Re: [PATCH v3 1/2] commit-graph write: add progress output

Ævar Arnfjörð Bjarmason <avarab@xxxxxxxxx> · Thu, 11 Oct 2018 19:52:21 +0200

On Wed, Oct 10 2018, Ævar Arnfjörð Bjarmason wrote:

> On Wed, Oct 10 2018, SZEDER Gábor wrote:
>
>> On Wed, Oct 10, 2018 at 11:56:45PM +0200, Ævar Arnfjörð Bjarmason wrote:
>>> On Wed, Oct 10 2018, SZEDER Gábor wrote:
>>
>>> >>  	for (i = 0; i < oids->nr; i++) {
>>> >> +		display_progress(progress, ++j);
>>>
>>> [...]
>>>
>>> > This display_progress() call, however, doesn't seem to be necessary.
>>> > First, it counts all commits for a second time, resulting in the ~2x
>>> > difference compared to the actual number of commits, and then causing
>>> > my confusion.  Second, all what this loop is doing is setting a flag
>>> > in commits that were already looked up and parsed in the above loops.
>>> > IOW this loop is very fast, and the progress indicator jumps from
>>> > ~780k right to 1.5M, even on my tiny laptop, so it doesn't need a
>>> > progress indicator at all.
>>>
>>> You're right, I tried this patch on top:
>>
>> [...]
>>
>>> And on a large repo with around 3 million commits the 3rd progress bar
>>> doesn't kick in.
>>>
>>> But if I apply this on top:
>>>
>> [...]
>>>
>>> I.e. start the timer after 1/4 of a second instead of 1 second, I get
>>> that progress bar.
>>>
>>> So I'm inclined to keep it.
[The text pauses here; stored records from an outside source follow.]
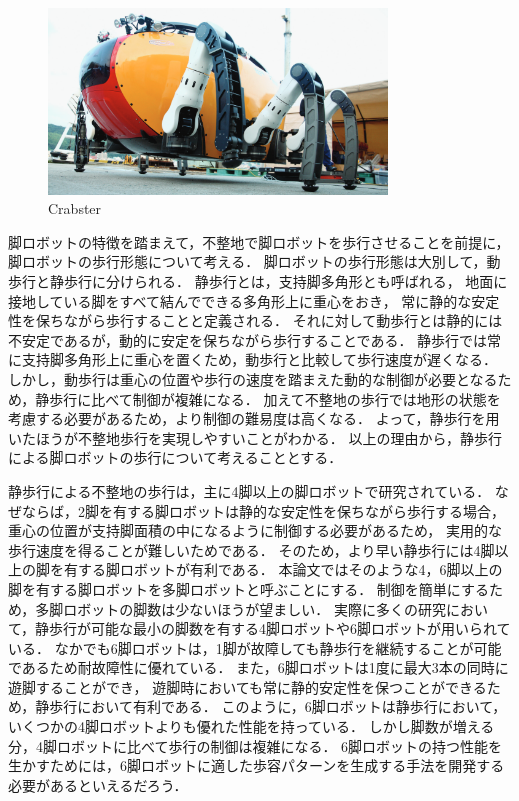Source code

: \begin{figure}[t]
  \begin{center}
    \includegraphics[width=90mm, clip]{figure/chapter1/crabster.png}
    \caption{Crabster}
    \label{fig:crabster} %
  \end{center}
\end{figure}

脚ロボットの特徴を踏まえて，不整地で脚ロボットを歩行させることを前提に，脚ロボットの歩行形態について考える．
脚ロボットの歩行形態は大別して，動歩行と静歩行に分けられる．
静歩行とは，支持脚多角形とも呼ばれる，
地面に接地している脚をすべて結んでできる多角形上に重心をおき，
常に静的な安定性を保ちながら歩行することと定義される\cite{Hirose_Static_stability_criterion}．
それに対して動歩行とは静的には不安定であるが，動的に安定を保ちながら歩行することである．
静歩行では常に支持脚多角形上に重心を置くため，動歩行と比較して歩行速度が遅くなる．
しかし，動歩行は重心の位置や歩行の速度を踏まえた動的な制御が必要となるため，静歩行に比べて制御が複雑になる．
加えて不整地の歩行では地形の状態を考慮する必要があるため，より制御の難易度は高くなる．
よって，静歩行を用いたほうが不整地歩行を実現しやすいことがわかる．
以上の理由から，静歩行による脚ロボットの歩行について考えることとする．

静歩行による不整地の歩行は，主に4脚以上の脚ロボットで研究されている．
なぜならば，2脚を有する脚ロボットは静的な安定性を保ちながら歩行する場合，
重心の位置が支持脚面積の中になるように制御する必要があるため，
実用的な歩行速度を得ることが難しいためである．
そのため，より早い静歩行には4脚以上の脚を有する脚ロボットが有利である．
本論文ではそのような4，6脚以上の脚を有する脚ロボットを多脚ロボットと呼ぶことにする．
制御を簡単にするため，多脚ロボットの脚数は少ないほうが望ましい．
実際に多くの研究において，静歩行が可能な最小の脚数を有する4脚ロボットや6脚ロボットが用いられている．
なかでも6脚ロボットは，1脚が故障しても静歩行を継続することが可能であるため耐故障性に優れている．
また，6脚ロボットは1度に最大3本の同時に遊脚することができ，
遊脚時においても常に静的安定性を保つことができるため，静歩行において有利である．
このように，6脚ロボットは静歩行において，いくつかの4脚ロボットよりも優れた性能を持っている．
しかし脚数が増える分，4脚ロボットに比べて歩行の制御は複雑になる．
6脚ロボットの持つ性能を生かすためには，6脚ロボットに適した歩容パターンを生成する手法を開発する必要があるといえるだろう．

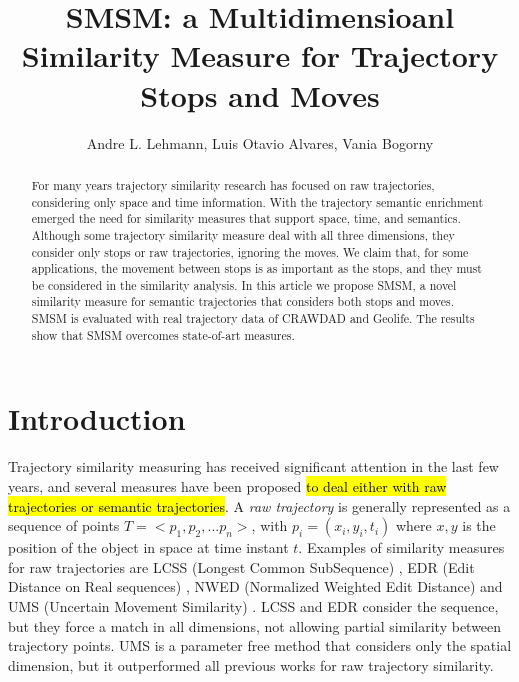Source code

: \documentclass[12pt]{article}
\title{SMSM: a Multidimensioanl Similarity Measure for Trajectory Stops and Moves}
\author{Andre L. Lehmann\inst{1}, Luis Otavio Alvares\inst{1}, Vania Bogorny\inst{1} }
\begin{document}
 

\maketitle

\begin{abstract}
For many years trajectory similarity research has focused on raw trajectories, considering only space and time information. With the trajectory semantic enrichment emerged the need for similarity measures that support space, time, and semantics. Although some trajectory similarity measure deal with all three dimensions, they consider only stops or raw trajectories, ignoring the moves. We claim that, for some applications, the movement between stops is as important as the stops, and they must be considered in the similarity analysis.
  In this article we propose SMSM, a novel similarity measure for semantic trajectories that considers both stops and moves.
  SMSM is evaluated with real trajectory data of CRAWDAD and Geolife. The results show that SMSM overcomes state-of-art measures.
\end{abstract}

\section{Introduction}

Trajectory similarity measuring has received significant attention in the last few years, and several measures have been proposed \hl{to deal either with raw trajectories or semantic trajectories}. A \emph{raw trajectory} is generally represented as a sequence of points $T=<p_1, p_2, ...p_n>$, with $p_i=(x_i,y_i,t_i)$ where $x,y$ is the position of the object in space at time instant $t$.  Examples of similarity measures for raw trajectories are LCSS (Longest Common SubSequence) \citep{vlachos2002discovering}, EDR (Edit Distance on Real sequences) \citep{Chen:2005:RFS:1066157.1066213}, NWED (Normalized Weighted Edit Distance) \citep{dodge2012} and UMS (Uncertain Movement Similarity) \citep{Furtado-UMS-2018}. LCSS \citep{vlachos2002discovering} and EDR \citep{Chen:2005:RFS:1066157.1066213} consider the sequence, but they force a match in all dimensions, not allowing partial similarity between trajectory points.  %
UMS \citep{Furtado-UMS-2018} is a parameter free method that considers only the spatial dimension, but it outperformed all previous works for raw trajectory similarity.
\end{document}
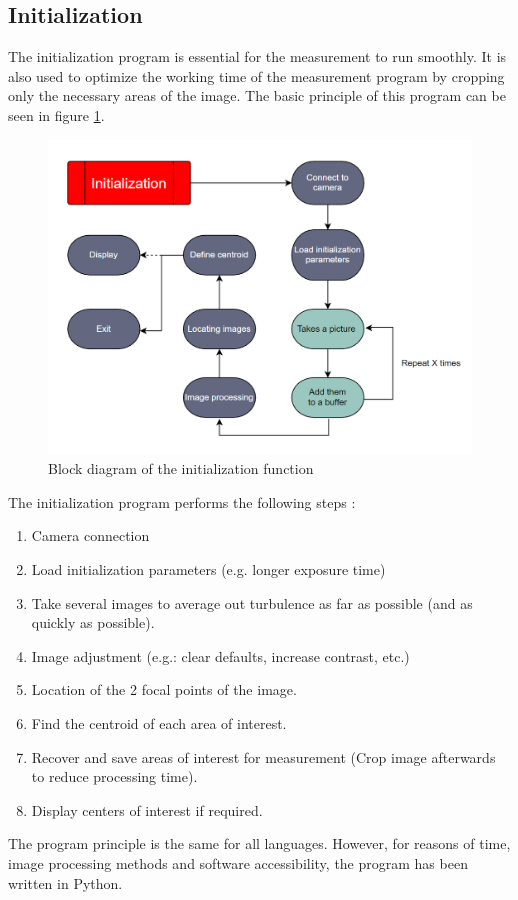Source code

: \subsection{Initialization}
The initialization program is essential for the measurement to run smoothly. It is also used to optimize the working
time of the measurement program by cropping only the necessary areas of the image. The basic principle of this program
can be seen in figure \ref{fig:Soft_Init}.
\begin{figure}[H]
    \centering
    \includegraphics[scale=0.85]{assets/figures/Software/Initialization.png}
    \caption{Block diagram of the initialization function}
    \label{fig:Soft_Init}
\end{figure}
The initialization program performs the following steps :
\begin{enumerate}
    \item Camera connection
    \item Load initialization parameters (e.g. longer exposure time)
    \item Take several images to average out turbulence as far as possible (and as quickly as possible).
    \item Image adjustment (e.g.: clear defaults, increase contrast, etc.)
    \item Location of the 2 focal points of the image.
    \item Find the centroid of each area of interest.
    \item Recover and save areas of interest for measurement (Crop image afterwards to reduce processing time).
    \item Display centers of interest if required.
\end{enumerate}
The program principle is the same for all languages. However, for reasons of time, image processing methods and
software accessibility, the program has been written in Python.
\newpage
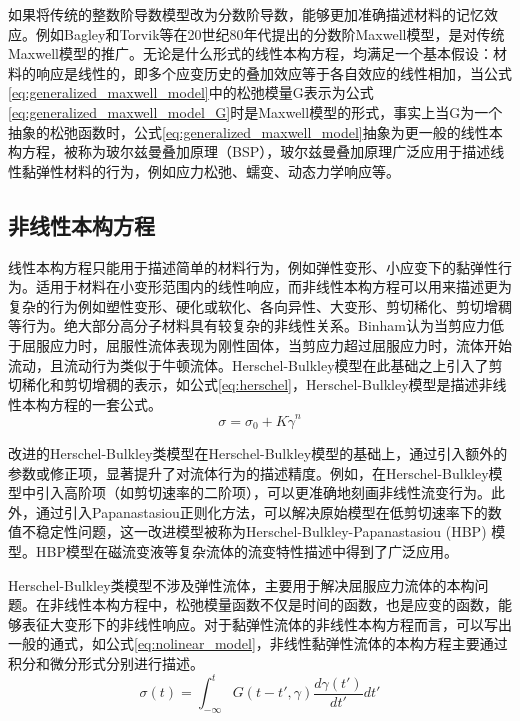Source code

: 如果将传统的整数阶导数模型改为分数阶导数，能够更加准确描述材料的记忆效应。例如Bagley和Torvik等在20世纪80年代提出的分数阶Maxwell模型，是对传统Maxwell模型的推广\cite{bagley1986fractional}。无论是什么形式的线性本构方程，均满足一个基本假设：材料的响应是线性的，即多个应变历史的叠加效应等于各自效应的线性相加，当公式\eqref{eq:generalized_maxwell_model}中的松弛模量G表示为公式\eqref{eq:generalized_maxwell_model_G}时是Maxwell模型的形式，事实上当G为一个抽象的松弛函数时，公式\eqref{eq:generalized_maxwell_model}抽象为更一般的线性本构方程，被称为玻尔兹曼叠加原理（BSP），玻尔兹曼叠加原理广泛应用于描述线性黏弹性材料的行为，例如应力松弛、蠕变、动态力学响应等\cite{boltzmannZurTheorieElastischen1878}。
\subsection{非线性本构方程}
线性本构方程只能用于描述简单的材料行为，例如弹性变形、小应变下的黏弹性行为\cite{fedorowiczElasticPerfectlyPlastic2024,lingComparisonReviewClassical2023,ricarteTutorialReviewLinear2024}。适用于材料在小变形范围内的线性响应，而非线性本构方程可以用来描述更为复杂的行为例如塑性变形、硬化或软化、各向异性、大变形、剪切稀化、剪切增稠等行为。绝大部分高分子材料具有较复杂的非线性关系。Binham认为当剪应力低于屈服应力时，屈服性流体表现为刚性固体，当剪应力超过屈服应力时，流体开始流动，且流动行为类似于牛顿流体\cite{binghaminvestigation}。Herschel-Bulkley模型在此基础之上引入了剪切稀化和剪切增稠的表示，如公式\eqref{eq:herschel}，Herschel-Bulkley模型是描述非线性本构方程的一套公式\cite{herschel1926konsistenzmessungen}。
\begin{equation}
  \sigma=\sigma_0+K\dot{\gamma}^n \label{eq:herschel}
\end{equation}

改进的Herschel-Bulkley类模型在Herschel-Bulkley模型的基础上，通过引入额外的参数或修正项，显著提升了对流体行为的描述精度。例如，在Herschel-Bulkley模型中引入高阶项（如剪切速率的二阶项），可以更准确地刻画非线性流变行为\cite{magnon2021precise}。此外，通过引入Papanastasiou正则化方法，可以解决原始模型在低剪切速率下的数值不稳定性问题，这一改进模型被称为Herschel-Bulkley-Papanastasiou (HBP) 模型。HBP模型在磁流变液等复杂流体的流变特性描述中得到了广泛应用\cite{papanastasiou1987flows}。

Herschel-Bulkley类模型不涉及弹性流体，主要用于解决屈服应力流体的本构问题。在非线性本构方程中，松弛模量函数不仅是时间的函数，也是应变的函数，能够表征大变形下的非线性响应。对于黏弹性流体的非线性本构方程而言，可以写出一般的通式，如公式\eqref{eq:nolinear_model}，非线性黏弹性流体的本构方程主要通过积分和微分形式分别进行描述\cite{ewoldtDesigningComplexFluids2022}。
\begin{equation}
  \sigma(t) = \int_{-\infty}^{t} G(t-t',\gamma) \frac{d\gamma(t')}{dt'} dt' \label{eq:nolinear_model}
\end{equation}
It just needs to be 4x the size before it's
>>> noticeably hanging for 1 second.
>>
>> Just to clarify: are you worried about a 1 second hang in an approx. 12
>> million commit repository?  If so, then I'm unconvinced, that's not
>> even a blip on the radar, and the misleading numbers are far worse.
>
> It's not a blip on the runtime, but the point of these progress bars in
> general is so we don't have a UI where there's no UI differnce between
> git hanging and just doing work in some tight loop in the background,
> and even 1 second when you're watching something is noticeable if it
> stalls.
>
> Also it's 1 second on a server where I had 128G of RAM. I think even a
> "trivial" flag change like this would very much change if e.g. the
> system was under memory pressure or was swapping.
>
> And as noted code like this tends to change over time, that loop might
> get more expensive, so let's future proof by having all the loops over N
> call the progress code.
>
> When I wrote this the intent was just "report progress". So that it's
> counting anything is just an implementation detail of how progress.c
> works now.
>
> This was the reference to Duy's patch, i.e. instead of spewing numbers
> at the user here let's just render a spinner. Then we no longer need to
> make judgement calls about which loop over N is expensive right now, and
> which one isn't, and if any of them will result in reporting a 2N number
> while the user might be more familiar with or expecting N.
>
>>> That repo isn't all that big compared to what we've heard about out
>>> there, and inner loops like this have a tendency to accumulate some more
>>> code over time without a re-visit of why we weren't monitoring progress
>>> there.
>>>
>>> But maybe we can fix the message. We say "Annotating commits in commit
>>> grap", not "Counting" or whatever. I was trying to find something that
>>> didn't imply that we were doing this once. One can annotate a thing more
>>> than once, but maybe ther's a better way to explain this...
>>
>> IMO just remove it.

Hrm, actually reading this again your initial post says we end up with a
2x difference v.s. the number of commits, but it's actually 3x. The loop
that has a rather trivial runtime comparatively is the 3x, but the 2x
loop takes a notable amount of time. So e.g. on git.git:

    $ git rev-list --all | wc -l; ~/g/git/git commit-graph write
    166678
    Annotating commits in commit graph: 518463, done.
    Computing commit graph generation numbers: 100% (172685/172685), done.